MAMA RU
When news broadcasters proclaim nuclear apocalypse, globArt has and will always be a spear header of social enlightenment, and the art of drag aptly stands as the poster child of today’s queer renaissance. There’s something fundamentally wholesome about an art form that makes the human body its canvas and the rainbow colors of the imagination its paint stroke. Yet Drag was not always perceived this way. In what feels like ages ago, but sadly dates back just a few years, drag was constricted to the underbelly of queer culture – a derelict dive-bar’s vaudevillian act discarded by most of its queer peers and gawked at with toxic curiosity by heterosexuals with a knack for deviance.
At the time, I had already been exposed to drag in the Middle East by means of Bassem Feghali, a popular Lebanese television personality who performed in drag but who was presented as a comedian/prodigy rather than as a drag queen, and understandably so. How else could a drag queen sore in a society where strict gender roles were cemented by fervent religious beliefs and rampant conservatism? It is only in 2005, when I attended my first drag show in Montreal that I truly witnessed the magic of drag and felt like I was given a glimpse of what was not only to be the future, but a future I wanted to be a part of.
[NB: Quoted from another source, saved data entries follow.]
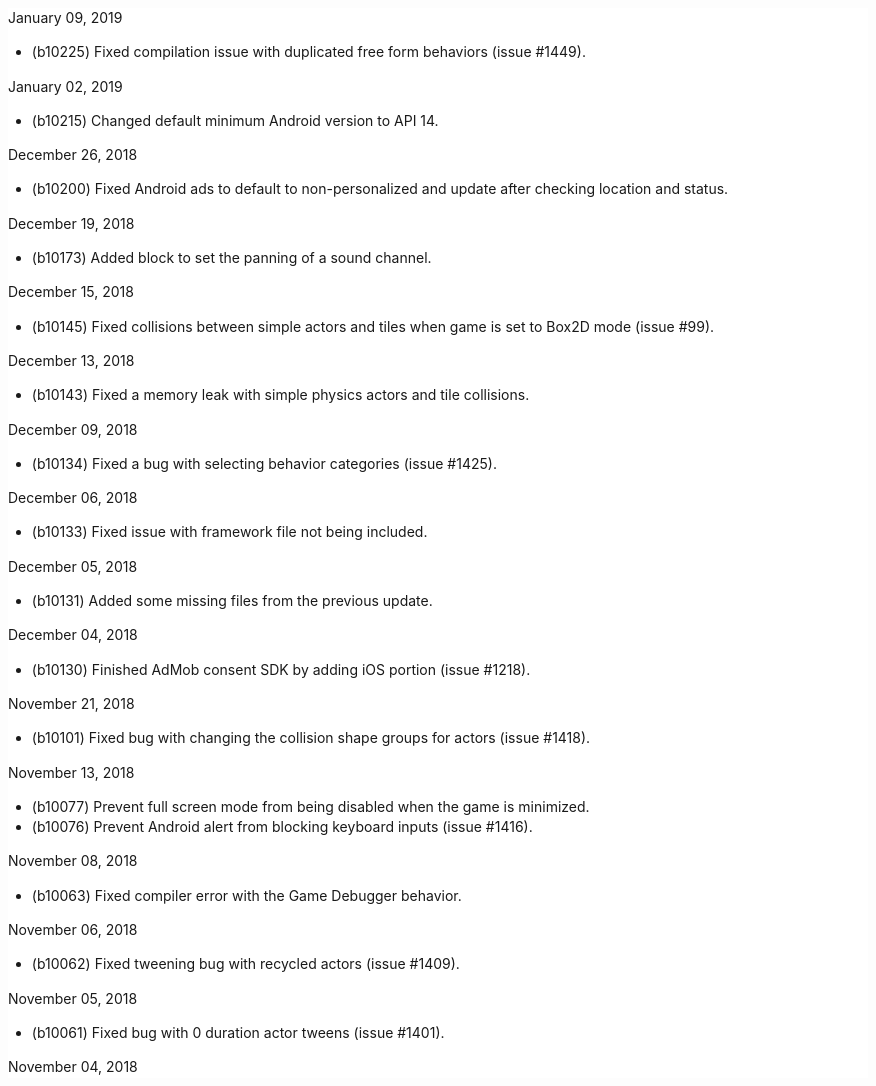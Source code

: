 January 09, 2019

- (b10225) Fixed compilation issue with duplicated free form behaviors (issue #1449).

January 02, 2019

- (b10215) Changed default minimum Android version to API 14.

December 26, 2018

- (b10200) Fixed Android ads to default to non-personalized and update after checking location and status.

December 19, 2018

- (b10173) Added block to set the panning of a sound channel.

December 15, 2018

- (b10145) Fixed collisions between simple actors and tiles when game is set to Box2D mode (issue #99).

December 13, 2018

- (b10143) Fixed a memory leak with simple physics actors and tile collisions.

December 09, 2018

- (b10134) Fixed a bug with selecting behavior categories (issue #1425).

December 06, 2018

- (b10133) Fixed issue with framework file not being included.

December 05, 2018

- (b10131) Added some missing files from the previous update.

December 04, 2018

- (b10130) Finished AdMob consent SDK by adding iOS portion (issue #1218).

November 21, 2018

- (b10101) Fixed bug with changing the collision shape groups for actors (issue #1418).

November 13, 2018

- (b10077) Prevent full screen mode from being disabled when the game is minimized.
- (b10076) Prevent Android alert from blocking keyboard inputs (issue #1416).

November 08, 2018

- (b10063) Fixed compiler error with the Game Debugger behavior.

November 06, 2018

- (b10062) Fixed tweening bug with recycled actors (issue #1409).

November 05, 2018

- (b10061) Fixed bug with 0 duration actor tweens (issue #1401).

November 04, 2018

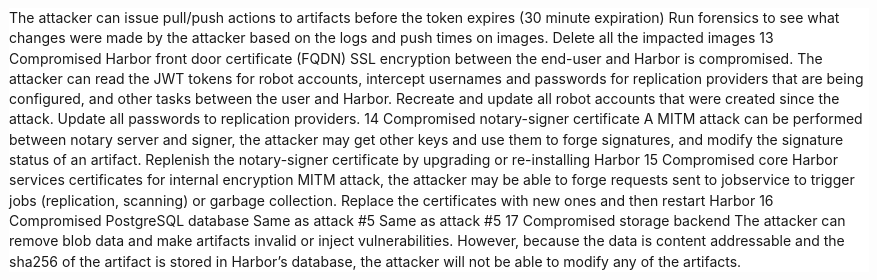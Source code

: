    </td>
   <td>The attacker can issue pull/push actions to artifacts before the token expires (30 minute expiration)
   </td>
   <td>Run forensics to see what changes were made by the attacker based on the logs and push times on images. Delete all the impacted images
   </td>
  </tr>
  <tr>
   <td>13
   </td>
   <td>Compromised Harbor front door certificate (FQDN)
   </td>
   <td>SSL encryption between the end-user and Harbor is compromised. The attacker can read the JWT tokens for robot accounts, intercept usernames and passwords for replication providers that are being configured, and other tasks between the user and Harbor.
   </td>
   <td>Recreate and update all robot accounts that were created since the attack. Update all passwords to replication providers.
   </td>
  </tr>
  <tr>
   <td>14
   </td>
   <td>Compromised notary-signer certificate
   </td>
   <td>A MITM attack can be performed between notary server and signer, the attacker may get other keys and use them to forge signatures, and modify the signature status of an artifact.
   </td>
   <td>Replenish the notary-signer certificate by upgrading or re-installing Harbor
   </td>
  </tr>
  <tr>
   <td>15
   </td>
   <td>Compromised core Harbor services certificates for internal encryption
   </td>
   <td>MITM attack, the attacker may be able to forge requests sent to jobservice to trigger jobs (replication, scanning) or garbage collection.
   </td>
   <td>Replace the certificates with new ones and then restart Harbor
   </td>
  </tr>
  <tr>
   <td>16
   </td>
   <td>Compromised PostgreSQL database
   </td>
   <td>Same as attack #5
   </td>
   <td>Same as attack #5
   </td>
  </tr>
  <tr>
   <td>17
   </td>
   <td>Compromised storage backend
   </td>
   <td>The attacker can remove blob data and make artifacts invalid or inject vulnerabilities. However, because the data is content addressable and the sha256 of the artifact is stored in Harbor’s database, the attacker will not be able to modify any of the artifacts.
   </td>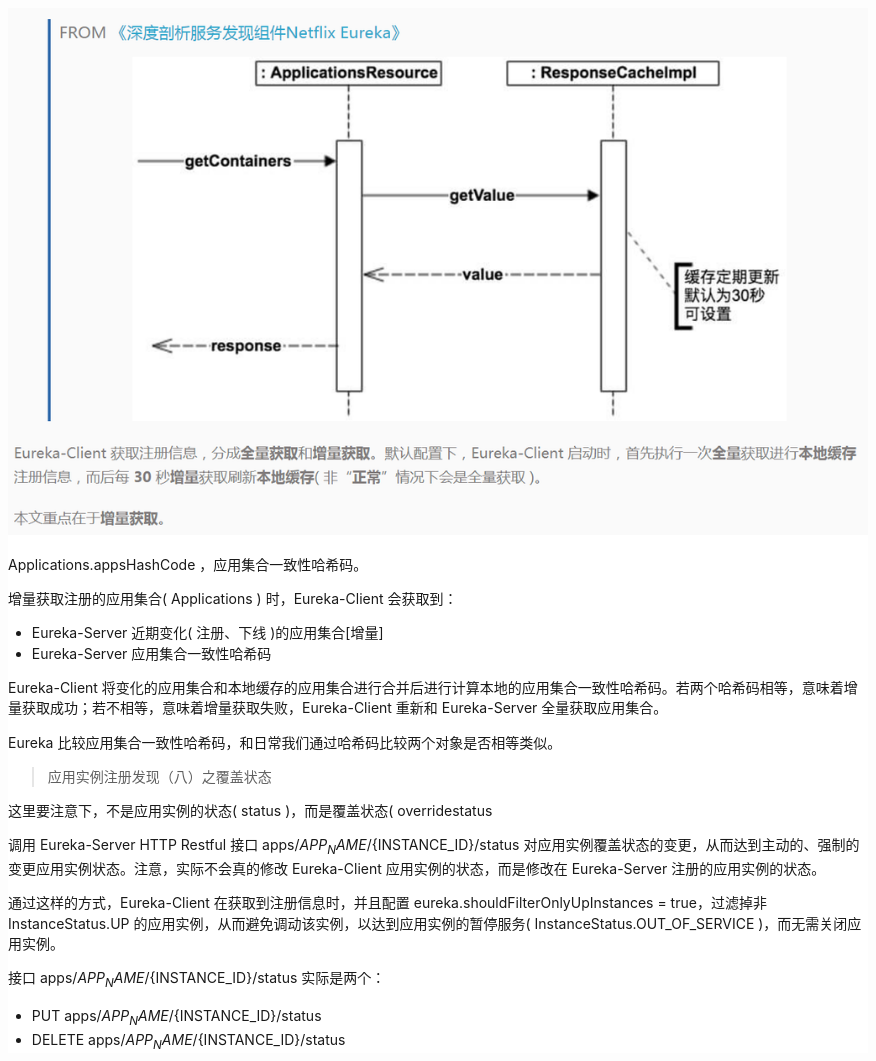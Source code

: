 ![](../../pic/2019-08-17-17-48-57.png)


Applications.appsHashCode ，应用集合一致性哈希码。

增量获取注册的应用集合( Applications ) 时，Eureka-Client 会获取到：

- Eureka-Server 近期变化( 注册、下线 )的应用集合[增量]
- Eureka-Server 应用集合一致性哈希码

Eureka-Client 将变化的应用集合和本地缓存的应用集合进行合并后进行计算本地的应用集合一致性哈希码。若两个哈希码相等，意味着增量获取成功；若不相等，意味着增量获取失败，Eureka-Client 重新和 Eureka-Server 全量获取应用集合。

Eureka 比较应用集合一致性哈希码，和日常我们通过哈希码比较两个对象是否相等类似。


> 应用实例注册发现（八）之覆盖状态

这里要注意下，不是应用实例的状态( status )，而是覆盖状态( overridestatus

调用 Eureka-Server HTTP Restful 接口 apps/${APP_NAME}/${INSTANCE_ID}/status 对应用实例覆盖状态的变更，从而达到主动的、强制的变更应用实例状态。注意，实际不会真的修改 Eureka-Client 应用实例的状态，而是修改在 Eureka-Server 注册的应用实例的状态。

通过这样的方式，Eureka-Client 在获取到注册信息时，并且配置 eureka.shouldFilterOnlyUpInstances = true，过滤掉非 InstanceStatus.UP 的应用实例，从而避免调动该实例，以达到应用实例的暂停服务( InstanceStatus.OUT_OF_SERVICE )，而无需关闭应用实例。

接口 apps/${APP_NAME}/${INSTANCE_ID}/status 实际是两个：

- PUT apps/${APP_NAME}/${INSTANCE_ID}/status
- DELETE apps/${APP_NAME}/${INSTANCE_ID}/status
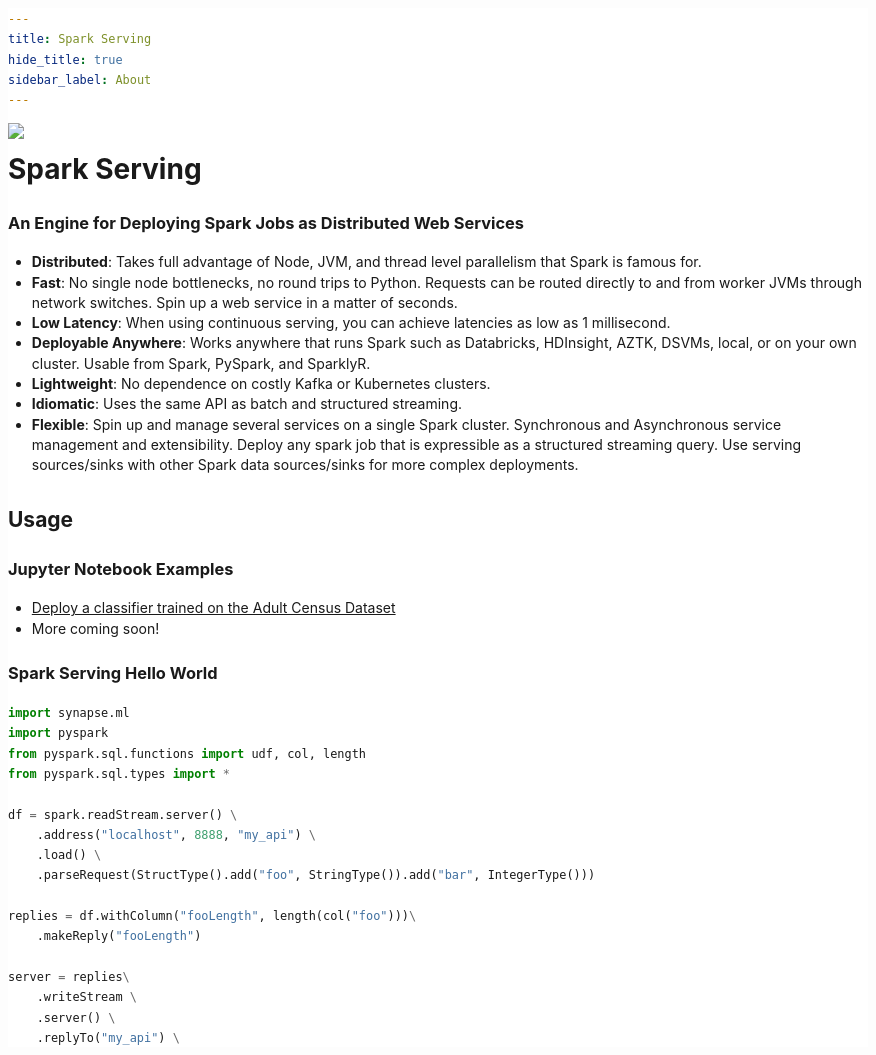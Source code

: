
 ```yaml
---
title: Spark Serving
hide_title: true
sidebar_label: About
---
```


<img src="https://mmlspark.blob.core.windows.net/graphics/SparkServing3.svg" width="90" align="left" />

# Spark Serving

### An Engine for Deploying Spark Jobs as Distributed Web Services

-   **Distributed**: Takes full advantage of Node, JVM, and thread level
    parallelism that Spark is famous for.
-   **Fast**: No single node bottlenecks, no round trips to Python.
    Requests can be routed directly to and from worker JVMs through
    network switches.  Spin up a web service in a matter of seconds.
-   **Low Latency**: When using continuous serving,
    you can achieve latencies as low as 1 millisecond.
-   **Deployable Anywhere**: Works anywhere that runs Spark such as
    Databricks, HDInsight, AZTK, DSVMs, local, or on your own
    cluster.  Usable from Spark, PySpark, and SparklyR.
-   **Lightweight**: No dependence on costly Kafka or
    Kubernetes clusters.
-   **Idiomatic**: Uses the same API as batch and structured streaming.
-   **Flexible**: Spin up and manage several services on a single Spark
    cluster.  Synchronous and Asynchronous service management and
    extensibility.  Deploy any spark job that is expressible as a
    structured streaming query.  Use serving sources/sinks with other
    Spark data sources/sinks for more complex deployments.

## Usage

### Jupyter Notebook Examples

-   [Deploy a classifier trained on the Adult Census Dataset](../SparkServing%20-%20Deploying%20a%20Classifier)
-   More coming soon!

### Spark Serving Hello World

```python
import synapse.ml
import pyspark
from pyspark.sql.functions import udf, col, length
from pyspark.sql.types import *

df = spark.readStream.server() \
    .address("localhost", 8888, "my_api") \
    .load() \
    .parseRequest(StructType().add("foo", StringType()).add("bar", IntegerType()))

replies = df.withColumn("fooLength", length(col("foo")))\
    .makeReply("fooLength")

server = replies\
    .writeStream \
    .server() \
    .replyTo("my_api") \
```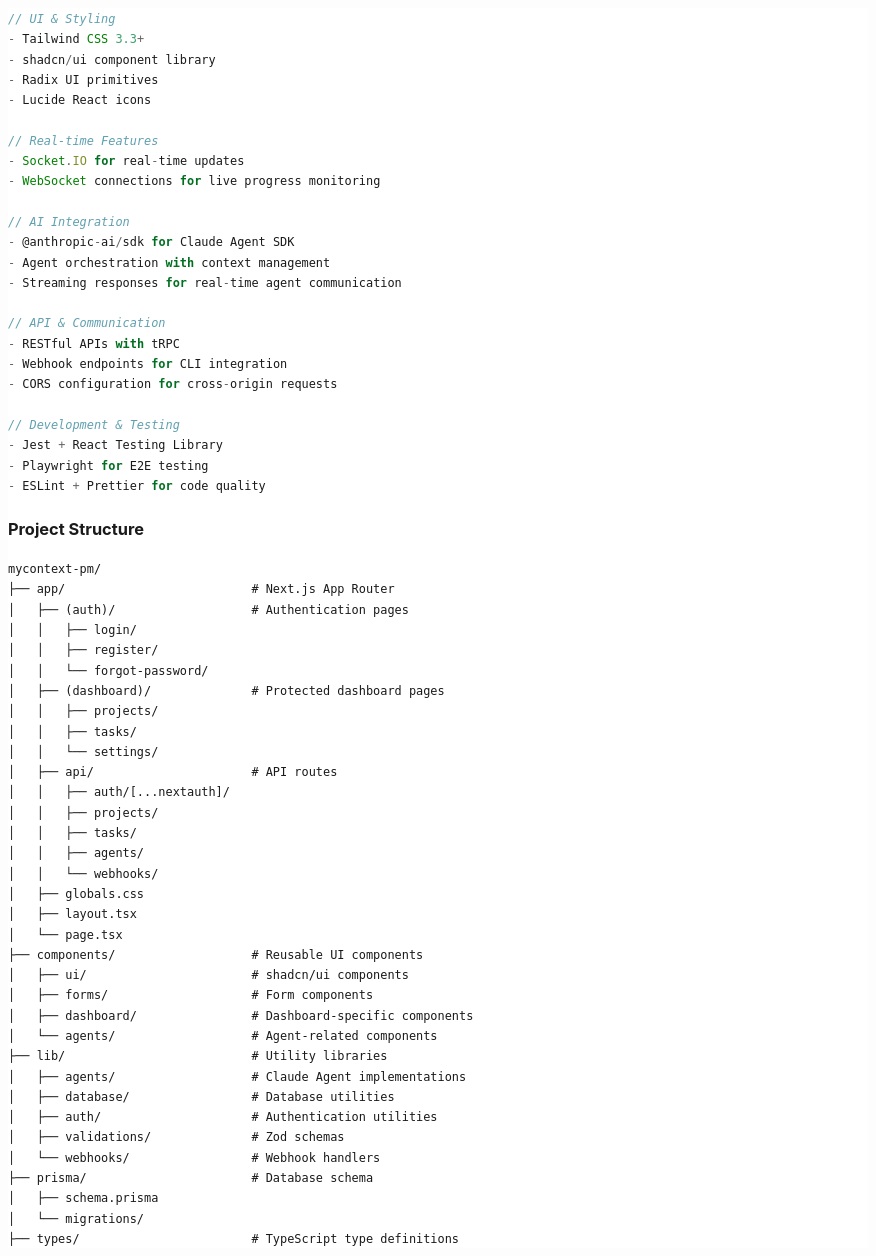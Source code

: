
 ```typescript
// UI & Styling
- Tailwind CSS 3.3+
- shadcn/ui component library
- Radix UI primitives
- Lucide React icons

// Real-time Features
- Socket.IO for real-time updates
- WebSocket connections for live progress monitoring

// AI Integration
- @anthropic-ai/sdk for Claude Agent SDK
- Agent orchestration with context management
- Streaming responses for real-time agent communication

// API & Communication
- RESTful APIs with tRPC
- Webhook endpoints for CLI integration
- CORS configuration for cross-origin requests

// Development & Testing
- Jest + React Testing Library
- Playwright for E2E testing
- ESLint + Prettier for code quality
```

### **Project Structure**

```
mycontext-pm/
├── app/                          # Next.js App Router
│   ├── (auth)/                   # Authentication pages
│   │   ├── login/
│   │   ├── register/
│   │   └── forgot-password/
│   ├── (dashboard)/              # Protected dashboard pages
│   │   ├── projects/
│   │   ├── tasks/
│   │   └── settings/
│   ├── api/                      # API routes
│   │   ├── auth/[...nextauth]/
│   │   ├── projects/
│   │   ├── tasks/
│   │   ├── agents/
│   │   └── webhooks/
│   ├── globals.css
│   ├── layout.tsx
│   └── page.tsx
├── components/                   # Reusable UI components
│   ├── ui/                       # shadcn/ui components
│   ├── forms/                    # Form components
│   ├── dashboard/                # Dashboard-specific components
│   └── agents/                   # Agent-related components
├── lib/                          # Utility libraries
│   ├── agents/                   # Claude Agent implementations
│   ├── database/                 # Database utilities
│   ├── auth/                     # Authentication utilities
│   ├── validations/              # Zod schemas
│   └── webhooks/                 # Webhook handlers
├── prisma/                       # Database schema
│   ├── schema.prisma
│   └── migrations/
├── types/                        # TypeScript type definitions
```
Well that future is now, courtesy of the illustrious RuPaul. Although Rupaul comes with many trailblazing predecessors, she is solely responsible for elevating the art of drag to worldwide pop-phenomenon status. Celebrated for her multi-award winning reality television show RuPaul’s Drag Race, RuPaul now stands as a powerful ambassador of inclusivity, freedom and open-mindedness - and it’s about time. She has been brazenly championing the cause for decades, challenging gender constructs and preaching the importance of acceptance and self-love to people too overtaken by the Glamazonian oddity before them to even register her words. Her journey has helped create a world now willing to listen and to embrace change – a very noble reward for RuPaul to reap.
Having RuPaul on our cover is a new benchmark for Plastik, but also a reaffirmation that our mission to continue painting our dire world in rainbow bright colors is vital. When asked what advice she had for Plastik’s ten year-old self, she replied “Your gift to the world is beauty, color, magic and imagination. That gift is more important today than ever before. Never forget that”. That is a promise we vow to keep.